Here’s food for thought for how to think about network planning to maximum advantage in 2024:
1. In today’s high-rate environment, branches matter because they generate and retain deposits from core consumers and small businesses.
In a higher-for-longer rate environment, the value of branches, especially those in markets of relatively dense market share, can be more valuable than they were during the recent prolonged period of low interest rates. That’s because they tend to attract and retain the relatively low-cost deposits that core consumers and small businesses generate. Core consumers keep their no-cost personal “operating account” at the bank and are generally less rate-sensitive with their savings balances. Small businesses keep much of their deposits in non-interest-bearing checking accounts, and they value other factors in the banking relationship over rate.
Consumer Deposits Have Diverged From Other Deposit Pools, While Retail Deposits Are More Valuable Than Ever
Cumulative Balance Growth | Indexed To Jan ’19 | Jan ’19 – Jun ’23
2. Branches are integral to the overall omnichannel experience.
Drivers of primary customer acquisition have shifted dramatically in seven years from branches to marketing and branding, which include direct mail and cash offers, but it doesn’t mean branches aren’t important. Research tells us that customers still look to branches for their more complex needs and for resolving problems. Their design, density and mere presence as brand-building billboards add significantly to the overall customer experience. And they can be a dependable and welcome complement to a bank’s digital and ATM presence.
Drivers Of Primary Customer Acquisition Continue To Shift Away From Branch Density Toward Marketing And Brand, But Branches Still Matter
Primary Checking Acquisition Drivers – Changes Over Time
3. High interest rates can exacerbate the impact of branch consolidation because of forgone revenue from attrition and lost sales.
A branch closure can provide immediate savings in operating expenses, and the savings can be significant. But then what? Our research shows that when an institution closes a branch, it loses on average 50% of future new-to-bank acquisition plus a small amount of customer attrition. While this seems like a reasonable price to pay in the near term, the effect compounds over years, and it’s amplified in an environment of high rates. Because of the elevated cost of replacing those low core deposits, any savings from closing a branch could evaporate within five years. That can turn a “good” closure into a ”bad” one.
In A ‘Higher For Longer’ Rate Environment, The Cost Of Replacing Deposits Can Turn A ‘Good’ Closure Into A ‘Bad’ Closure
Low-Rate V. High-Rate Impact Of Closure
4. Network planning needs to consider all markets and integrate all investment levers – interest rate, branches and marketing.
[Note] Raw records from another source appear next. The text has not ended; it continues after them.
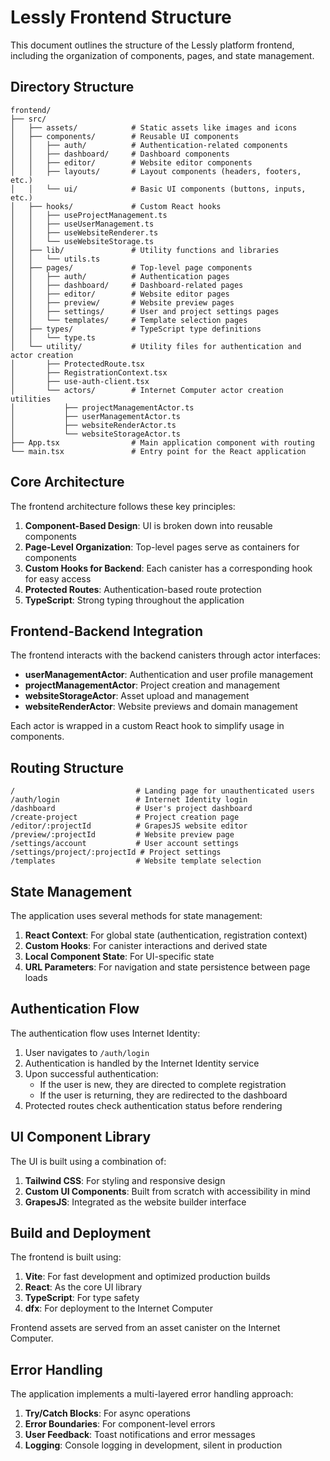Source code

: # Lessly Frontend Structure

This document outlines the structure of the Lessly platform frontend, including the organization of components, pages, and state management.

## Directory Structure

```
frontend/
├── src/
│   ├── assets/            # Static assets like images and icons
│   ├── components/        # Reusable UI components
│   │   ├── auth/          # Authentication-related components
│   │   ├── dashboard/     # Dashboard components
│   │   ├── editor/        # Website editor components
│   │   ├── layouts/       # Layout components (headers, footers, etc.)
│   │   └── ui/            # Basic UI components (buttons, inputs, etc.)
│   ├── hooks/             # Custom React hooks
│   │   ├── useProjectManagement.ts
│   │   ├── useUserManagement.ts
│   │   ├── useWebsiteRenderer.ts
│   │   └── useWebsiteStorage.ts
│   ├── lib/               # Utility functions and libraries
│   │   └── utils.ts
│   ├── pages/             # Top-level page components
│   │   ├── auth/          # Authentication pages
│   │   ├── dashboard/     # Dashboard-related pages
│   │   ├── editor/        # Website editor pages
│   │   ├── preview/       # Website preview pages
│   │   ├── settings/      # User and project settings pages
│   │   └── templates/     # Template selection pages
│   ├── types/             # TypeScript type definitions
│   │   └── type.ts
│   └── utility/           # Utility files for authentication and actor creation
│       ├── ProtectedRoute.tsx
│       ├── RegistrationContext.tsx
│       ├── use-auth-client.tsx
│       └── actors/        # Internet Computer actor creation utilities
│           ├── projectManagementActor.ts
│           ├── userManagementActor.ts
│           ├── websiteRenderActor.ts
│           └── websiteStorageActor.ts
├── App.tsx                # Main application component with routing
└── main.tsx               # Entry point for the React application
```

## Core Architecture

The frontend architecture follows these key principles:

1. **Component-Based Design**: UI is broken down into reusable components
2. **Page-Level Organization**: Top-level pages serve as containers for components
3. **Custom Hooks for Backend**: Each canister has a corresponding hook for easy access
4. **Protected Routes**: Authentication-based route protection
5. **TypeScript**: Strong typing throughout the application

## Frontend-Backend Integration

The frontend interacts with the backend canisters through actor interfaces:

- **userManagementActor**: Authentication and user profile management
- **projectManagementActor**: Project creation and management
- **websiteStorageActor**: Asset upload and management
- **websiteRenderActor**: Website previews and domain management

Each actor is wrapped in a custom React hook to simplify usage in components.

## Routing Structure

```
/                           # Landing page for unauthenticated users
/auth/login                 # Internet Identity login
/dashboard                  # User's project dashboard
/create-project             # Project creation page
/editor/:projectId          # GrapesJS website editor
/preview/:projectId         # Website preview page
/settings/account           # User account settings
/settings/project/:projectId # Project settings
/templates                  # Website template selection
```

## State Management

The application uses several methods for state management:

1. **React Context**: For global state (authentication, registration context)
2. **Custom Hooks**: For canister interactions and derived state
3. **Local Component State**: For UI-specific state
4. **URL Parameters**: For navigation and state persistence between page loads

## Authentication Flow

The authentication flow uses Internet Identity:

1. User navigates to `/auth/login`
2. Authentication is handled by the Internet Identity service
3. Upon successful authentication:
   - If the user is new, they are directed to complete registration
   - If the user is returning, they are redirected to the dashboard
4. Protected routes check authentication status before rendering

## UI Component Library

The UI is built using a combination of:

1. **Tailwind CSS**: For styling and responsive design
2. **Custom UI Components**: Built from scratch with accessibility in mind
3. **GrapesJS**: Integrated as the website builder interface

## Build and Deployment

The frontend is built using:

1. **Vite**: For fast development and optimized production builds
2. **React**: As the core UI library
3. **TypeScript**: For type safety
4. **dfx**: For deployment to the Internet Computer

Frontend assets are served from an asset canister on the Internet Computer.

## Error Handling

The application implements a multi-layered error handling approach:

1. **Try/Catch Blocks**: For async operations
2. **Error Boundaries**: For component-level errors
3. **User Feedback**: Toast notifications and error messages
4. **Logging**: Console logging in development, silent in production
To optimize the overall deposit portfolio, all elements contributing to cost – interest expense, branch operating expense and marketing – need to be considered market by market and trade-offs need to be weighed. In the illustration below, because of the density of the market to the left, there’s an opportunity to drive core-customer growth because of strong brand awareness and market presence. But there’s also the need to be as defensive as possible in pricing to retain balances while minimizing the repricing of the back book. In the market to the right, where density is low, it’s difficult to grow core customers, so rate may be used to drive incremental deposits. But this market may also call for branch consolidation because too many branches may make a thin-market rate-based play inefficient. The lesson here is that any strategy for deposit growth needs to be institution-wide. That way, it can drive the most growth most efficiently across all markets collectively, rather than reducing the all-in cost of deposits in every market.
Institution With Same Number Of Branches (25) In Three Distinct Markets (Illustration Only)
Source: Curinos Analysis, 25 Branches @ $500k OpEx, Target SOV 4%
5. De novo branches provide potential access to new deposit pools, but their operating expense is high and deposit ramp-up is slow.
The all-in cost of deposits from de novo branches can become competitive with wholesale or rate-based deposits after several years. But considering the marginal cost of deposits that takes into account building a new branch, they typically don’t generate enough growth to adequately cover their operating expense compared with attaining the same growth across a fixed-cost network. The incremental growth to deposits simply isn’t enough to bear the burden of the investment, as reflected in the ongoing operating costs. These branches become prohibitively expensive compared with alternative funding vehicles like top-of-market rates where there’s an existing network or even wholesale funding.